→ Record extracts
☆ ☆ ☆ ☆
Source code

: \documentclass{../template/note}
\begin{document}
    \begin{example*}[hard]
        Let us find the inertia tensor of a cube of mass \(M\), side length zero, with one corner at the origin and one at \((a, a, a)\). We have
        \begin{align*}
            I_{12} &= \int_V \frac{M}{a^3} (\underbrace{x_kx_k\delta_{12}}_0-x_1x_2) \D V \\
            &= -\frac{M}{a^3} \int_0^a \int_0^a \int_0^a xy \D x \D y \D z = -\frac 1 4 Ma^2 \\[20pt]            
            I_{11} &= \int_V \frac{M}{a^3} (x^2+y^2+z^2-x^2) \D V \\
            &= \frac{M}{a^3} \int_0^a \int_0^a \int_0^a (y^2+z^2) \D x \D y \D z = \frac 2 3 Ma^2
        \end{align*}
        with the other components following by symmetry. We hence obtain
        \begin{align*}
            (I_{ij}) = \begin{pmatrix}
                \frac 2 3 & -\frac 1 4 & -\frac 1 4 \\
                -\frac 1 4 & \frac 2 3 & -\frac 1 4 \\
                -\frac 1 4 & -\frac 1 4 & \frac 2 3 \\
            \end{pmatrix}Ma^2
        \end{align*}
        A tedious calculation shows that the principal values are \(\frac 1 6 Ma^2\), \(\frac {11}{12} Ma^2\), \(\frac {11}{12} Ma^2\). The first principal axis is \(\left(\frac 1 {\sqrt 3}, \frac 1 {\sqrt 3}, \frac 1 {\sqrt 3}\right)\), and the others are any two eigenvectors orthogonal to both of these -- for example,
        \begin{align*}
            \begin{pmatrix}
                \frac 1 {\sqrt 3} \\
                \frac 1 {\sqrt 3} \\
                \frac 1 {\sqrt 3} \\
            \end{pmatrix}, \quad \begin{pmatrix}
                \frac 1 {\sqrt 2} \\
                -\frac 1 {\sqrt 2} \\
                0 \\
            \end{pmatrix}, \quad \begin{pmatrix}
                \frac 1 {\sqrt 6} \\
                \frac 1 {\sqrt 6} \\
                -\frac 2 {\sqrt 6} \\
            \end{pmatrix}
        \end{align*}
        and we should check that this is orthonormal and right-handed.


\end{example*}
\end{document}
☆ ☆ ☆ ☆
→ Activity
Search the preceding listing for "with", then copy every line that holds it.

→ Output for this exercise
        Let us find the inertia tensor of a cube of mass \(M\), side length zero, with one corner at the origin and one at \((a, a, a)\). We have
        with the other components following by symmetry. We hence obtain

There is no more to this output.